On Thursday morning, July 7, Kansas Governor Laura Kelly said she signed a multi-state agreement expanding computer science education in K-12 schools. The agreement, led by the National Governors Association, follows its signature on bipartisan House Bill 2466 in May.
HB 2466 promotes computer science education, provides training for current and aspiring computer science education, provides training for current and aspiring computer science teachers, and creates a pilot program to helping students transition into the workforce.
“Promoting K-12 computer science education is another way my Administration is working to prepare our students for the future,” Gov. Kelly. “Participating in this compact, training our faculty, and expanding computer science courses will help keep Kansas competitive in attracting business and growing our economy.”

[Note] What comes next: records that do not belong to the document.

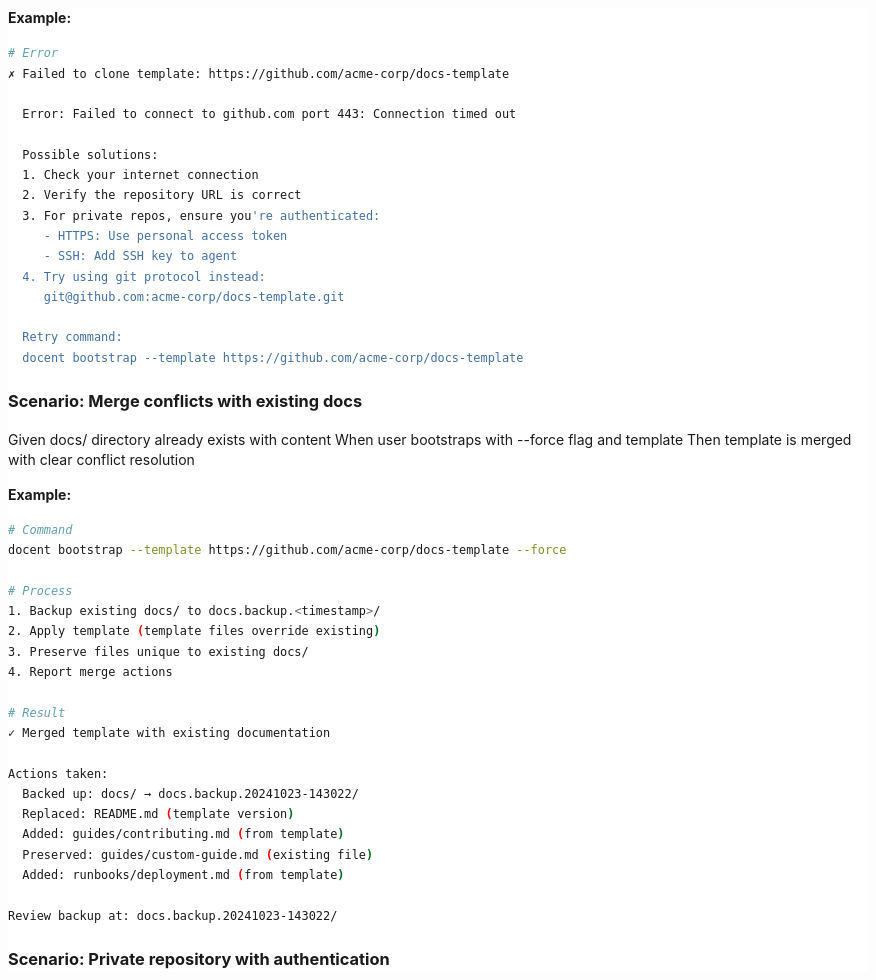 **Example:**

```bash
# Error
✗ Failed to clone template: https://github.com/acme-corp/docs-template

  Error: Failed to connect to github.com port 443: Connection timed out

  Possible solutions:
  1. Check your internet connection
  2. Verify the repository URL is correct
  3. For private repos, ensure you're authenticated:
     - HTTPS: Use personal access token
     - SSH: Add SSH key to agent
  4. Try using git protocol instead:
     git@github.com:acme-corp/docs-template.git

  Retry command:
  docent bootstrap --template https://github.com/acme-corp/docs-template
```

### Scenario: Merge conflicts with existing docs

Given docs/ directory already exists with content
When user bootstraps with --force flag and template
Then template is merged with clear conflict resolution

**Example:**

```bash
# Command
docent bootstrap --template https://github.com/acme-corp/docs-template --force

# Process
1. Backup existing docs/ to docs.backup.<timestamp>/
2. Apply template (template files override existing)
3. Preserve files unique to existing docs/
4. Report merge actions

# Result
✓ Merged template with existing documentation

Actions taken:
  Backed up: docs/ → docs.backup.20241023-143022/
  Replaced: README.md (template version)
  Added: guides/contributing.md (from template)
  Preserved: guides/custom-guide.md (existing file)
  Added: runbooks/deployment.md (from template)

Review backup at: docs.backup.20241023-143022/
```

### Scenario: Private repository with authentication

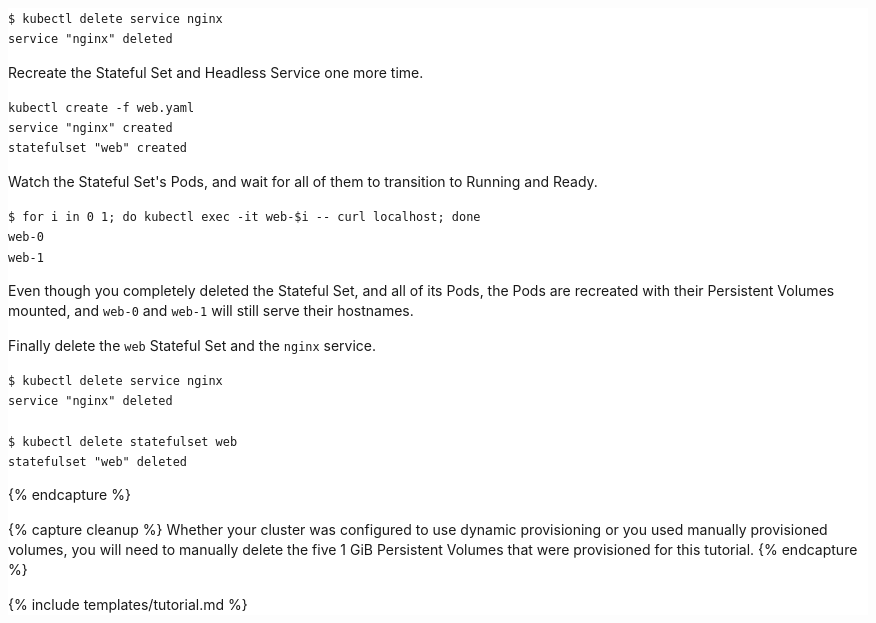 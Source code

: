 
```shell
$ kubectl delete service nginx
service "nginx" deleted
```

Recreate the Stateful Set and Headless Service one more time.

```shell
kubectl create -f web.yaml 
service "nginx" created
statefulset "web" created
```

Watch the Stateful Set's Pods, and wait for all of them to transition to 
Running and Ready.


```shell
$ for i in 0 1; do kubectl exec -it web-$i -- curl localhost; done
web-0
web-1
```

Even though you completely deleted the Stateful Set, and all of its Pods, the 
Pods are recreated with their Persistent Volumes mounted, and `web-0` and 
`web-1` will still serve their hostnames.

Finally delete the `web` Stateful Set and the `nginx` service.

```shell
$ kubectl delete service nginx
service "nginx" deleted

$ kubectl delete statefulset web
statefulset "web" deleted
```

{% endcapture %}

{% capture cleanup %}
Whether your cluster was configured to use dynamic provisioning or you used 
manually provisioned volumes, you will need to manually delete the five 1 GiB 
Persistent Volumes that were provisioned for this tutorial. 
{% endcapture %}

{% include templates/tutorial.md %}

Each year, Kelly said the Chair of the National Governors Association aims to create an initiative that addresses important issues that affect every community. In 2022, he said the initiative of Arkansas Gov. Where Hutchinson promotes increasing enrollment in computer science programs and aligns education with business and industry needs.
Kelly said he joined a bipartisan group with more than 25 governors formally signing the initiative. He said the text of the agreement would be announced by the National Governors Association in the week of July 11.
“One of the most influential choices I made during my time as Governor was the decision to make K-12 computer science education a top state priority,” said Arkansas Governor and NGA Chair Asa Hutchinson. “Governor Kelly’s commitment to signing the Computer Science Education Compact will ensure that Kansas actively prepares the next generation to enter a 21st Century workforce that is primarily technology -based. I am delighted to have Kansas as a partner in this. important mission. ”
The Governor indicated that the compact encourages state-level action meant to increase the number of high schools offering computer science courses, allocate state funds to K-12 computer science education, create path to successful careers in the field, and ensure equal access to computer science education.
Kelly said the HB 2466 fulfills many of the purposes of the compact already. Among other things, he said the bill establishes a pilot program that covers credential exam costs and assists career and technical education students in their transfer of workers. He also said it is adding scholars for teachers in rural areas and under -represented socioeconomic groups to be trained in computer science education.